Given this – not only the narrative content, but the physical thickness of Midnight’s Children in its original form – it is, perhaps, unsurprising that Mehta’s interpretation of Rushdie’s novel is lacking and somewhat contrived. While 2012 seems to be the year of shooting what had previously, and not entirely incorrectly, been considered to be unfilmable novels – David Mitchell’s Cloud Atlas and Yann Martel’s Life of Pi, for example – Midnight’s Children is widely acknowledged to be a deliberately obtuse and unstable text. (Indeed, among many complications during and in pre-production, while she and Rushdie had agreed in 2008 to collaborate, Mehta’s first choice of novel was understandably not Midnight’s Children but the significantly less complex and considerably more recent Shalimar the Clown.)
As a result, there are too many voices in Mehta’s picture – not only those of the eponymous telepathic Midnight’s Children, India’s "promises of independence", their thoughts symbolically overwhelming – but those of the director, her husband and producer David Hamilton, and the author. In the case of the latter, the ‘voice’ is not purely metaphorical: as the movie’s narrator, Rushdie, using an affected Indian accent that raises a great many more questions than it answers, is party to the hapless schmaltz that pervades in Midnight’s Children.

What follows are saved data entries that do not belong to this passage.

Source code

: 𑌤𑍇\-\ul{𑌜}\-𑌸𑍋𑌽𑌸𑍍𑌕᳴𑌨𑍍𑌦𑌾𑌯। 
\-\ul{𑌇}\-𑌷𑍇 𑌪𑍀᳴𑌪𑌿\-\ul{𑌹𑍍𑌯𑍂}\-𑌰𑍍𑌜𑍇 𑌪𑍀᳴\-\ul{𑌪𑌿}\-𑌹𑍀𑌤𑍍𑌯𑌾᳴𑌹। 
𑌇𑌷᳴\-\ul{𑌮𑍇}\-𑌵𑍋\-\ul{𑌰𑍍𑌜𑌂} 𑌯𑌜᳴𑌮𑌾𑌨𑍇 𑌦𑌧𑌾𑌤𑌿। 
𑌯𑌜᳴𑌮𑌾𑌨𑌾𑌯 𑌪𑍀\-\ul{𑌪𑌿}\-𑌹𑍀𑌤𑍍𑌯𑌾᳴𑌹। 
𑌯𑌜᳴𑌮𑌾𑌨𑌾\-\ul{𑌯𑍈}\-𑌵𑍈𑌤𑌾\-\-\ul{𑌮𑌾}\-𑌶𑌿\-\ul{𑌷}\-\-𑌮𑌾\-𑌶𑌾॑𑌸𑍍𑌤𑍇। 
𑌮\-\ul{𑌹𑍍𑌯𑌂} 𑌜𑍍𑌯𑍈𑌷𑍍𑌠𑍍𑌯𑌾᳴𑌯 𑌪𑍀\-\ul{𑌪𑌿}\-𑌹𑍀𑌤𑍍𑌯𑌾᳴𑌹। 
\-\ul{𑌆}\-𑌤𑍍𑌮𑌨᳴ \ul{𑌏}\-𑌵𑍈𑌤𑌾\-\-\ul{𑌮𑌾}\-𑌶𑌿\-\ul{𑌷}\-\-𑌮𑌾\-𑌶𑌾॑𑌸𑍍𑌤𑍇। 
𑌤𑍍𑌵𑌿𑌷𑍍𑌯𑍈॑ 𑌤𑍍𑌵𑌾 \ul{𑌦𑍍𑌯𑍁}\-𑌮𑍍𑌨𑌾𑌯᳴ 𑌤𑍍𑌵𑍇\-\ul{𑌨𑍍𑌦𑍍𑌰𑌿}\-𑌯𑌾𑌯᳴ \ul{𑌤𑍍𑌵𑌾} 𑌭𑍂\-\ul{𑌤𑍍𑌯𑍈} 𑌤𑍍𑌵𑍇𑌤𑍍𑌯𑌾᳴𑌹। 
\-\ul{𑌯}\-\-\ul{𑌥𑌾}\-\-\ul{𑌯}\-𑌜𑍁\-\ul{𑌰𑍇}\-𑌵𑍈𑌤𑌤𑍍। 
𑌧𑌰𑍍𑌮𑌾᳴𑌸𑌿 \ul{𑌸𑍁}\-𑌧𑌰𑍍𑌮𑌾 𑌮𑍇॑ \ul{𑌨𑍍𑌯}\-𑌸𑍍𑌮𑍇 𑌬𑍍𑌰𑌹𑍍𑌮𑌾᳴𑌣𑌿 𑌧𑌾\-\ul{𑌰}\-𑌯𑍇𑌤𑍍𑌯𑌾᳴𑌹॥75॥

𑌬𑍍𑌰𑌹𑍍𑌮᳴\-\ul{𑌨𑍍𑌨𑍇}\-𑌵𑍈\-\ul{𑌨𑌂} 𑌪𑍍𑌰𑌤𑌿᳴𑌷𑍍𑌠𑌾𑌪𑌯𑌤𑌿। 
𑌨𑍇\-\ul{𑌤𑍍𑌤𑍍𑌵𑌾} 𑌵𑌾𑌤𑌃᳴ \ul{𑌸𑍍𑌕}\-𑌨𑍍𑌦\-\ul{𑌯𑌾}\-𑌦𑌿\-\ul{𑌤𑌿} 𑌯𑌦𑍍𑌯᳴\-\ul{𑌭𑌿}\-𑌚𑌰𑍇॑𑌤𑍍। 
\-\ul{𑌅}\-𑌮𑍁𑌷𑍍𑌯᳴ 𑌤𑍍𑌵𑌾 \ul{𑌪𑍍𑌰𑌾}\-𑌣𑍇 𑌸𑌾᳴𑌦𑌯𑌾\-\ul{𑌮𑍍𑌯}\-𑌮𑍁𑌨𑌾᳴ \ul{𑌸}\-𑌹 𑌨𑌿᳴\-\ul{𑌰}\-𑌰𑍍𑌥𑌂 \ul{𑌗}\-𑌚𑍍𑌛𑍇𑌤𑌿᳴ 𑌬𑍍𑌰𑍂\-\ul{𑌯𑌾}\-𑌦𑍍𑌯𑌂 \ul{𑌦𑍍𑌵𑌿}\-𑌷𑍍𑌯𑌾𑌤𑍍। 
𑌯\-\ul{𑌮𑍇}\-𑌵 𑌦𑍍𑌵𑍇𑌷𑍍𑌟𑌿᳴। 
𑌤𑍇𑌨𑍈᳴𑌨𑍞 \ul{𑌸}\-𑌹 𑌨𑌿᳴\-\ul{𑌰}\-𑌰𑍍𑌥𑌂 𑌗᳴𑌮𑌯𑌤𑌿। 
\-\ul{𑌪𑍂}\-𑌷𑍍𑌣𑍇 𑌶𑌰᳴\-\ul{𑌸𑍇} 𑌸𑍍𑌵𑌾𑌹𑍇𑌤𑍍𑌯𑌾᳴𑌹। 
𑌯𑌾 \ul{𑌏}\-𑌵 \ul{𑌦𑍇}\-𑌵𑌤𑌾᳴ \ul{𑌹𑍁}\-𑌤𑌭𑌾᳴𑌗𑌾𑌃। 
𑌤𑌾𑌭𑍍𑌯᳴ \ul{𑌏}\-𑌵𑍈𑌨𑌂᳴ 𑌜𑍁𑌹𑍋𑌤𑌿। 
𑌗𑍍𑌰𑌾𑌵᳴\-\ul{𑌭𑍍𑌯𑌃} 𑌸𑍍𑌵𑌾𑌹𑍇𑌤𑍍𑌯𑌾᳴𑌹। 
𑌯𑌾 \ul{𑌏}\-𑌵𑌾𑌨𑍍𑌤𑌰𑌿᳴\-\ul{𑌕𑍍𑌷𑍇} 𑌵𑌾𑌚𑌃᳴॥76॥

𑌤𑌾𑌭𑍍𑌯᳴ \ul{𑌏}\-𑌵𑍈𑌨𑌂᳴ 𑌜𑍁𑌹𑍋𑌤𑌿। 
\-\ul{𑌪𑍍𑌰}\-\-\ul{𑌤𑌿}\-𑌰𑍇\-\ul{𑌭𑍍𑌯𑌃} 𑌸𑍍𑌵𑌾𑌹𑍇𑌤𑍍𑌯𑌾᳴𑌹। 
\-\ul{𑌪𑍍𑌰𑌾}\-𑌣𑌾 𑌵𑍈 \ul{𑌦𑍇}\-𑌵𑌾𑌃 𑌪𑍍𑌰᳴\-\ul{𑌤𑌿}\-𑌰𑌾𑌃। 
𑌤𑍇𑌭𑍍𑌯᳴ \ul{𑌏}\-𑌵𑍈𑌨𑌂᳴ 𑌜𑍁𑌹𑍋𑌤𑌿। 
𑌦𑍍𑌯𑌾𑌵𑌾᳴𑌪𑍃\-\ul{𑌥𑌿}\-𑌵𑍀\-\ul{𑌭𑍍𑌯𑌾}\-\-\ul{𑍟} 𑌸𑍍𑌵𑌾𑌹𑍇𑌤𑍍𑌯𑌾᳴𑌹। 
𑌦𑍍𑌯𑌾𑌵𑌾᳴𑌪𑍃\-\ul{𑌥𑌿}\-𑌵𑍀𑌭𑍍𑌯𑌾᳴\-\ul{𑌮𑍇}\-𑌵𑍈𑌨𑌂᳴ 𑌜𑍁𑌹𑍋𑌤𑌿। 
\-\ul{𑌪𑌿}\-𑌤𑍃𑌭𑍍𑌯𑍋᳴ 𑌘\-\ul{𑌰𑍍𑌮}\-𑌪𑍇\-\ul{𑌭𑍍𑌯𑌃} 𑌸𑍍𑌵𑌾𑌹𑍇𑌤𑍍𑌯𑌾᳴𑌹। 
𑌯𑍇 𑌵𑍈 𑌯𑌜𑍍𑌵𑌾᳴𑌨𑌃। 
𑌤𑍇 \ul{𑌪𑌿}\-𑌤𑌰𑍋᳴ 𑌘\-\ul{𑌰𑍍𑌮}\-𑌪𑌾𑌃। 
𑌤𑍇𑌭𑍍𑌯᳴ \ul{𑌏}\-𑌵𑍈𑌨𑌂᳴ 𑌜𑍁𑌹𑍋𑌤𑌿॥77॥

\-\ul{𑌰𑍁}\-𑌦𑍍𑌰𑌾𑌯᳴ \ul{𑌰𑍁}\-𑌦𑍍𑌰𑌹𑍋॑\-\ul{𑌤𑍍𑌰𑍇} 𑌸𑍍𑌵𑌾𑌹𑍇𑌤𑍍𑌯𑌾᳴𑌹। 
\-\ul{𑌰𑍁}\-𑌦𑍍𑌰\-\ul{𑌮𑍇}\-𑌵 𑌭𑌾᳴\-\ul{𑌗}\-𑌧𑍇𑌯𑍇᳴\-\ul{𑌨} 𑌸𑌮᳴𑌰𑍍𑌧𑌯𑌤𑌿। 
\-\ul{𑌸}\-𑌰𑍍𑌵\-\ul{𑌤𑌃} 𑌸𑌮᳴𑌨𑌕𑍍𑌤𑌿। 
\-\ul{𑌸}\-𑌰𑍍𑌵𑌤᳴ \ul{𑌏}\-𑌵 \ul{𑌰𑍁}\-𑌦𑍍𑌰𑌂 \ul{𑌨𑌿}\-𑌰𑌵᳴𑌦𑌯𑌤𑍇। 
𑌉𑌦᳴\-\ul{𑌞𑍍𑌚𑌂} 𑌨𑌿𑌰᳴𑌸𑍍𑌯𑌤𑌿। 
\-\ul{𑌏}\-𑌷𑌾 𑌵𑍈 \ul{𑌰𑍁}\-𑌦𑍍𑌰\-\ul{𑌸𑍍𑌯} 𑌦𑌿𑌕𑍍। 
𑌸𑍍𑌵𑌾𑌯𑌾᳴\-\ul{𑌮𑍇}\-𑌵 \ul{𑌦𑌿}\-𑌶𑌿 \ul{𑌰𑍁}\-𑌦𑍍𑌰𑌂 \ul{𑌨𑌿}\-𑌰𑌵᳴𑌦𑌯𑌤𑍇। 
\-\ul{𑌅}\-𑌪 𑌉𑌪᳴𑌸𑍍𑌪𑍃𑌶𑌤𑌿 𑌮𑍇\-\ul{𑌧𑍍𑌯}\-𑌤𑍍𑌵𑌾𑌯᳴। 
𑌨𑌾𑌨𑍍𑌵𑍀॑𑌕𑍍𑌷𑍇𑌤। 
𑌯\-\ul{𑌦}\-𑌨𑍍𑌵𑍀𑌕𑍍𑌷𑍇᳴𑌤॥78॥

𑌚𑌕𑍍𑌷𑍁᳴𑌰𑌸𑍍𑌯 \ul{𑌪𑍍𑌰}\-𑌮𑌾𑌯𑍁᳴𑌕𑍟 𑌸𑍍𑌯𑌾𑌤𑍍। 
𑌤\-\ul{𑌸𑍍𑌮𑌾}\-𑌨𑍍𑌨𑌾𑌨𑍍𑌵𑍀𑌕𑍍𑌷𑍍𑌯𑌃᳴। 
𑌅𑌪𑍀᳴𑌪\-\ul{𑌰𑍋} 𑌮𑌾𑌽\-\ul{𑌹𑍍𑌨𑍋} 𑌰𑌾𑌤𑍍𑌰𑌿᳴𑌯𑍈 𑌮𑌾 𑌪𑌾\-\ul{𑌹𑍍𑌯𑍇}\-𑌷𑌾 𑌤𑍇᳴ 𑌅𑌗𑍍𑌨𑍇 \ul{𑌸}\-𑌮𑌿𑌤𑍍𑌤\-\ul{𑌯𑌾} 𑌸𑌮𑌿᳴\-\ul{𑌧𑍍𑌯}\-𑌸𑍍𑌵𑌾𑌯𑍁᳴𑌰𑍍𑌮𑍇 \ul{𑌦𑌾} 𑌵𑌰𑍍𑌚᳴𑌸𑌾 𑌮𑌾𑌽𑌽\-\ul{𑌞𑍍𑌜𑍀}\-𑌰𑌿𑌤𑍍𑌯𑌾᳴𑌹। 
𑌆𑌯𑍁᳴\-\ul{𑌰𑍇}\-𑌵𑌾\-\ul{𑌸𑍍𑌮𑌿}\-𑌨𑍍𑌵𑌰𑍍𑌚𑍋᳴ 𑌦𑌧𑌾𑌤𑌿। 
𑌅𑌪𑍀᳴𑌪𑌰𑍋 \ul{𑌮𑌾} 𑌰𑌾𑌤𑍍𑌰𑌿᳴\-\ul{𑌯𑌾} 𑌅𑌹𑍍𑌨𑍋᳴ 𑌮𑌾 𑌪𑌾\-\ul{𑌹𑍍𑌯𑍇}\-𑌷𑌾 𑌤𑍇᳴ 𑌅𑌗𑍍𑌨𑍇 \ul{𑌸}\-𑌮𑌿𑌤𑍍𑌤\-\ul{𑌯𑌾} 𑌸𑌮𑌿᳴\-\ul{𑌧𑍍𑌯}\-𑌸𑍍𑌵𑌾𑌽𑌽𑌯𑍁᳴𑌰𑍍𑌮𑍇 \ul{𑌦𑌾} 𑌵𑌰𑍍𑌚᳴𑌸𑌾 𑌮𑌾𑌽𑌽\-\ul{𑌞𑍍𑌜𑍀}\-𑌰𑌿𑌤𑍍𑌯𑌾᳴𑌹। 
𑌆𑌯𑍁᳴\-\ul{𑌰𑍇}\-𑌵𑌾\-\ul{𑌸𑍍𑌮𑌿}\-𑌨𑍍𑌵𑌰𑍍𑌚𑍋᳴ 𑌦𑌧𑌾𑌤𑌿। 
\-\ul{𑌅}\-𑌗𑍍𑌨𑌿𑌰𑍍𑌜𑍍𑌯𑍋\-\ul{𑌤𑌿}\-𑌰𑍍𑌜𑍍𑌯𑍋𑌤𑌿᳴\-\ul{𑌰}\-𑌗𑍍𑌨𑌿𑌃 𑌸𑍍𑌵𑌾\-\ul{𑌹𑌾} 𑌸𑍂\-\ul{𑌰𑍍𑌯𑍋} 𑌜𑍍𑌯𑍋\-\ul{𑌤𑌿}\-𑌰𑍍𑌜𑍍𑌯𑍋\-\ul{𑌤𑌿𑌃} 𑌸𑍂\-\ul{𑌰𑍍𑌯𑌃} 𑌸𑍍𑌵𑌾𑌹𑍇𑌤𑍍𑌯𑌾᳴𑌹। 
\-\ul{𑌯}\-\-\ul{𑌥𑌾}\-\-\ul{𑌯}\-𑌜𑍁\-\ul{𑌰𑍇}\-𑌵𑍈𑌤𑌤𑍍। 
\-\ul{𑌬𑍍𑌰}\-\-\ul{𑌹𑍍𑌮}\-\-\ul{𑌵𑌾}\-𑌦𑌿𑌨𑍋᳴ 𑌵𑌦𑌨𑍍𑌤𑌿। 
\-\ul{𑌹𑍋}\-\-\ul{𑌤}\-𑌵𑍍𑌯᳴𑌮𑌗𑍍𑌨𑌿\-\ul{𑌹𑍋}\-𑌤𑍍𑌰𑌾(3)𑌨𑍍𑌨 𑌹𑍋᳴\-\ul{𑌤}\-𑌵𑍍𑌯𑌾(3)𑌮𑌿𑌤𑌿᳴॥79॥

This is indicative of the cheesy, ‘love conquers all’ sentiment that runs throughout. It’s more befitting of a Helen Fielding adaptation than what is widely acknowledged to be one of the greatest works of 20th century literature – spanning decades of war, peace, persecution and even genocide across three states – which suggests that the premise, however noble, has been thoroughly studiofied. Too many cooks spoil the chutney, and all that. Rushdie is simply too close to the project to relinquish full control.
(As an interesting aside, Gabriel García Márquez, has made it precisely clear that while there is breath in his body, there is no chance of his seminal One Hundred Years of Solitude being adapted for the screen. These failings say a great deal more about Rushdie’s oft-derided sense of self-importance and vanity that he would consent to this project, knowing full well it could never be entirely successful, than they do of Mehta’s talent as a director. To see one’s greatest work thrust again in to the public consciousness is a tantalising offer for someone such as Rushdie, who in spite of everything has a certain taste for the spotlight.)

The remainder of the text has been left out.